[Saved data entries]
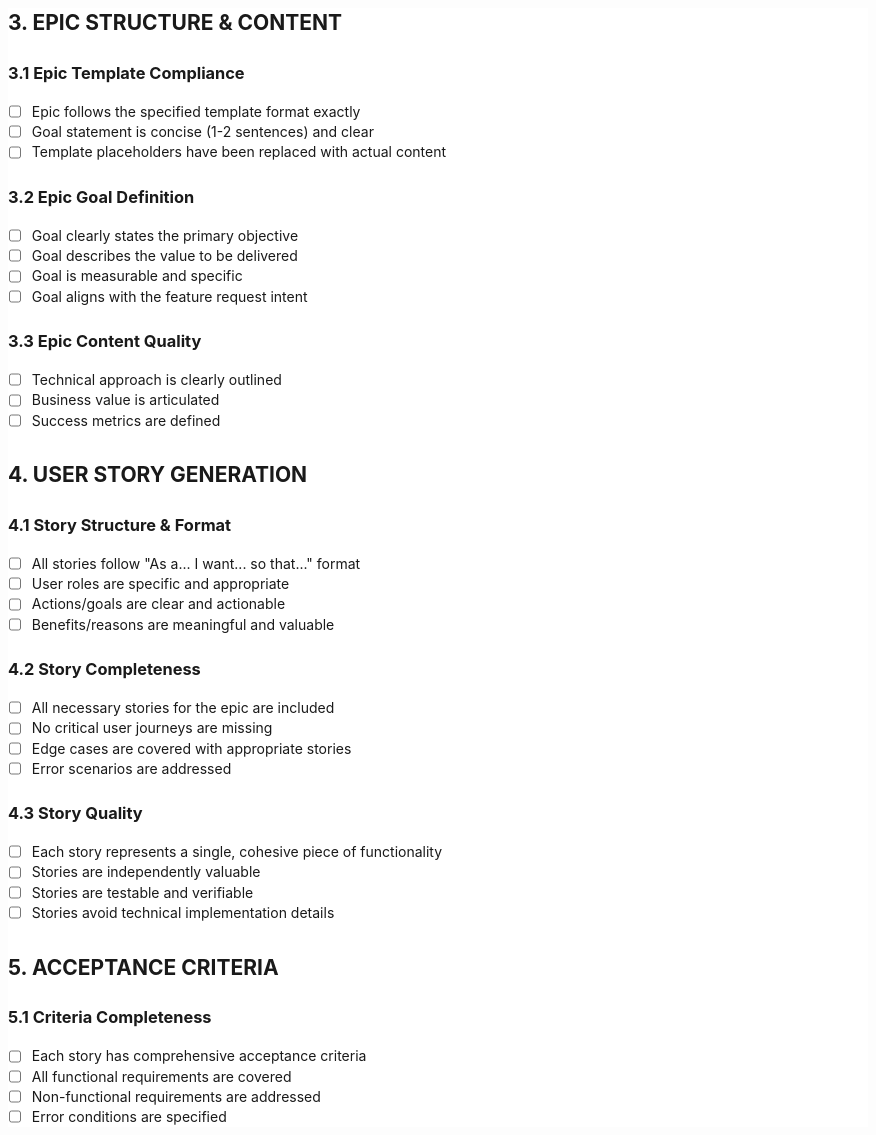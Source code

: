 ## 3. EPIC STRUCTURE & CONTENT

### 3.1 Epic Template Compliance

- [ ] Epic follows the specified template format exactly
- [ ] Goal statement is concise (1-2 sentences) and clear
- [ ] Template placeholders have been replaced with actual content

### 3.2 Epic Goal Definition

- [ ] Goal clearly states the primary objective
- [ ] Goal describes the value to be delivered
- [ ] Goal is measurable and specific
- [ ] Goal aligns with the feature request intent

### 3.3 Epic Content Quality

- [ ] Technical approach is clearly outlined
- [ ] Business value is articulated
- [ ] Success metrics are defined

## 4. USER STORY GENERATION

### 4.1 Story Structure & Format

- [ ] All stories follow "As a... I want... so that..." format
- [ ] User roles are specific and appropriate
- [ ] Actions/goals are clear and actionable
- [ ] Benefits/reasons are meaningful and valuable

### 4.2 Story Completeness

- [ ] All necessary stories for the epic are included
- [ ] No critical user journeys are missing
- [ ] Edge cases are covered with appropriate stories
- [ ] Error scenarios are addressed

### 4.3 Story Quality

- [ ] Each story represents a single, cohesive piece of functionality
- [ ] Stories are independently valuable
- [ ] Stories are testable and verifiable
- [ ] Stories avoid technical implementation details

## 5. ACCEPTANCE CRITERIA

### 5.1 Criteria Completeness

- [ ] Each story has comprehensive acceptance criteria
- [ ] All functional requirements are covered
- [ ] Non-functional requirements are addressed
- [ ] Error conditions are specified

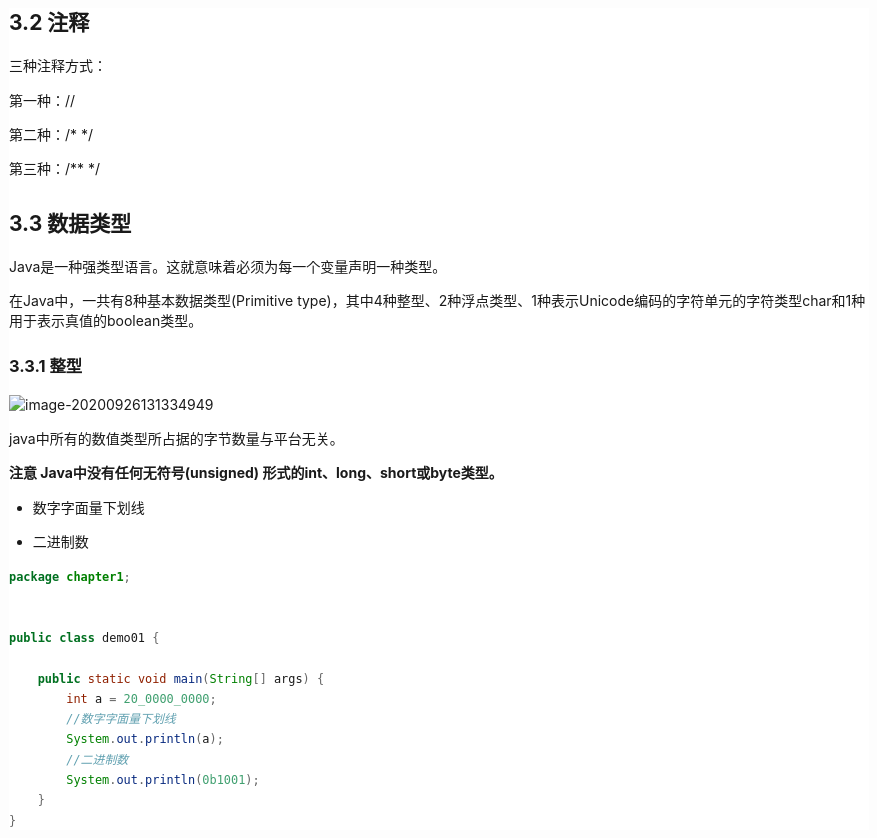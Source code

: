 
## 3.2 注释



三种注释方式：

第一种：//

第二种：/* */

第三种：/** */



## 3.3 数据类型



Java是一种强类型语言。这就意味着必须为每一个变量声明一种类型。

在Java中，一共有8种基本数据类型(Primitive type)，其中4种整型、2种浮点类型、1种表示Unicode编码的字符单元的字符类型char和1种用于表示真值的boolean类型。



### 3.3.1 整型



![image-20200926131334949](https://tva1.sinaimg.cn/large/007S8ZIlgy1gj3z7aakcgj314e09277k.jpg)



java中所有的数值类型所占据的字节数量与平台无关。



**注意 Java中没有任何无符号(unsigned) 形式的int、long、short或byte类型。**



- 数字字面量下划线

- 二进制数



```java
package chapter1;


public class demo01 {

    public static void main(String[] args) {
        int a = 20_0000_0000;
      	//数字字面量下划线
        System.out.println(a);
      	//二进制数
        System.out.println(0b1001);
    }
}

```
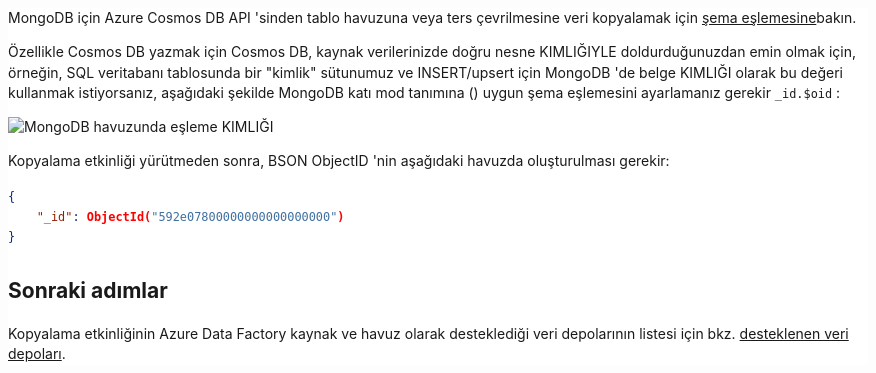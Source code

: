 MongoDB için Azure Cosmos DB API 'sinden tablo havuzuna veya ters çevrilmesine veri kopyalamak için [şema eşlemesine](copy-activity-schema-and-type-mapping.md#schema-mapping)bakın.

Özellikle Cosmos DB yazmak için Cosmos DB, kaynak verilerinizde doğru nesne KIMLIĞIYLE doldurduğunuzdan emin olmak için, örneğin, SQL veritabanı tablosunda bir "kimlik" sütunumuz ve INSERT/upsert için MongoDB 'de belge KIMLIĞI olarak bu değeri kullanmak istiyorsanız, aşağıdaki şekilde MongoDB katı mod tanımına () uygun şema eşlemesini ayarlamanız gerekir `_id.$oid` :

![MongoDB havuzunda eşleme KIMLIĞI](./media/connector-azure-cosmos-db-mongodb-api/map-id-in-mongodb-sink.png)

Kopyalama etkinliği yürütmeden sonra, BSON ObjectID 'nin aşağıdaki havuzda oluşturulması gerekir:

```json
{
    "_id": ObjectId("592e07800000000000000000")
}
``` 

## <a name="next-steps"></a>Sonraki adımlar

Kopyalama etkinliğinin Azure Data Factory kaynak ve havuz olarak desteklediği veri depolarının listesi için bkz. [desteklenen veri depoları](copy-activity-overview.md#supported-data-stores-and-formats).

Brief => Repeat only the stretch of lines that begins at the line containing "MongoDB için Azure" and ends at the last line above, both included.

Exercise result =>
: MongoDB için Azure Cosmos DB API 'sinden tablo havuzuna veya ters çevrilmesine veri kopyalamak için [şema eşlemesine](copy-activity-schema-and-type-mapping.md#schema-mapping)bakın.

Özellikle Cosmos DB yazmak için Cosmos DB, kaynak verilerinizde doğru nesne KIMLIĞIYLE doldurduğunuzdan emin olmak için, örneğin, SQL veritabanı tablosunda bir "kimlik" sütunumuz ve INSERT/upsert için MongoDB 'de belge KIMLIĞI olarak bu değeri kullanmak istiyorsanız, aşağıdaki şekilde MongoDB katı mod tanımına () uygun şema eşlemesini ayarlamanız gerekir `_id.$oid` :

![MongoDB havuzunda eşleme KIMLIĞI](./media/connector-azure-cosmos-db-mongodb-api/map-id-in-mongodb-sink.png)

Kopyalama etkinliği yürütmeden sonra, BSON ObjectID 'nin aşağıdaki havuzda oluşturulması gerekir:

```json
{
    "_id": ObjectId("592e07800000000000000000")
}
``` 

## <a name="next-steps"></a>Sonraki adımlar

Kopyalama etkinliğinin Azure Data Factory kaynak ve havuz olarak desteklediği veri depolarının listesi için bkz. [desteklenen veri depoları](copy-activity-overview.md#supported-data-stores-and-formats).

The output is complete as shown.